Pundits have argued that the United States created an ‘unintended empire’ through its promotion of global capitalism, coupled with the pursuit of its national interest. In China’s case one can argue that the plan is for the flag to follow trade which appears consistent with Marxist thought that politics is the continuation of economics by other means. seemed to give the game away when it wrote that “While the Marshall Plan was crucial to Western European countries’ rise from the ashes of WWII, it also helped the United States to establish the U.S. dollar-centered Bretton Woods System, which practically ensured the absolute dominance of the U.S. currency. But China does not want that. As always, China calls for multi-polarization and equal conversations on all international matters.”

“One Belt, One Road” suggests a long term program of economic integration followed by degrees of political influence, or deference if we were to use the ‘tributary’ system of hierarchical relations which characterized China’s historic relations with lesser powers during its long history, as a guide. Beijing has already indicated that it rejects the Westphalian system of equal sovereign states, rendering “equal conversations on all international matters” to be a fallacy of composition made worst by China’s refusal to address the concerns of the Philippines seeking UN arbitration over the South China Sea disputes. Henry Kissinger’s recent book on World Order provides a lucid overview of regional order according to China.
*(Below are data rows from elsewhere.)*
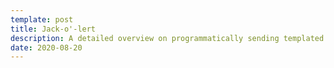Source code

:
 ```yaml
---
template: post
title: Jack-o'-lert
description: A detailed overview on programmatically sending templated emails with Python and Jinja2.
date: 2020-08-20
---
```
Reef seizing, Island building measures, an aircraft carrier purchase, the J20 stealth fighter, Air Defense Identification Zones, provocative oil rig intrusions, are all signs of a state, and its people having a different conception of itself than 20 years ago. While official Chinese military spending as a percentage of GDP are in some measure reflective of regional trends since the end of the Cold War, the rhetoric and bellicosity since 2008 is remarkable. Did the Chinese believe that the 2008 Financial Crisis marked an inflection point in power relations between an American led Asian order and one led by China? If they did then we don’t blame them for suddenly ignoring Deng Xiaoping’s advice of biding one’s time and maintaining a low profile.
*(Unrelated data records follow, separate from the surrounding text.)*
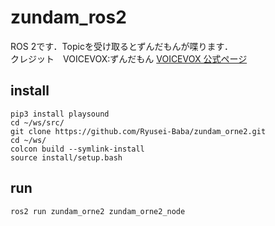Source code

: # zundam_ros2
ROS 2です．Topicを受け取るとずんだもんが喋ります．</br>
クレジット　VOICEVOX:ずんだもん [VOICEVOX 公式ページ](https://voicevox.hiroshiba.jp/)</br>


## install
```
pip3 install playsound
cd ~/ws/src/
git clone https://github.com/Ryusei-Baba/zundam_orne2.git
cd ~/ws/
colcon build --symlink-install
source install/setup.bash
```

## run
```
ros2 run zundam_orne2 zundam_orne2_node
```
The feasibility of politically motivated economic initiatives are in question, however. Efforts such as Russia’s Eurasian Union are proving to be more rhetoric than reality. China’s “One Belt, One Road” may well be the stubborn ideological remnant of communist planning imbued with a post-war Bretton woods like optimism in which Beijing hopes that its cash reserves – high interest loans, not aid – could prove a worthwhile investment for the regions affected in the short term, and profitable, both economically and politically for China in the long term. If it works, the economic and for Beijing, strategic integration of Eurasia may well be the much needed pillar for the emergence of a 21st century Chinese ‘unintended’ empire.’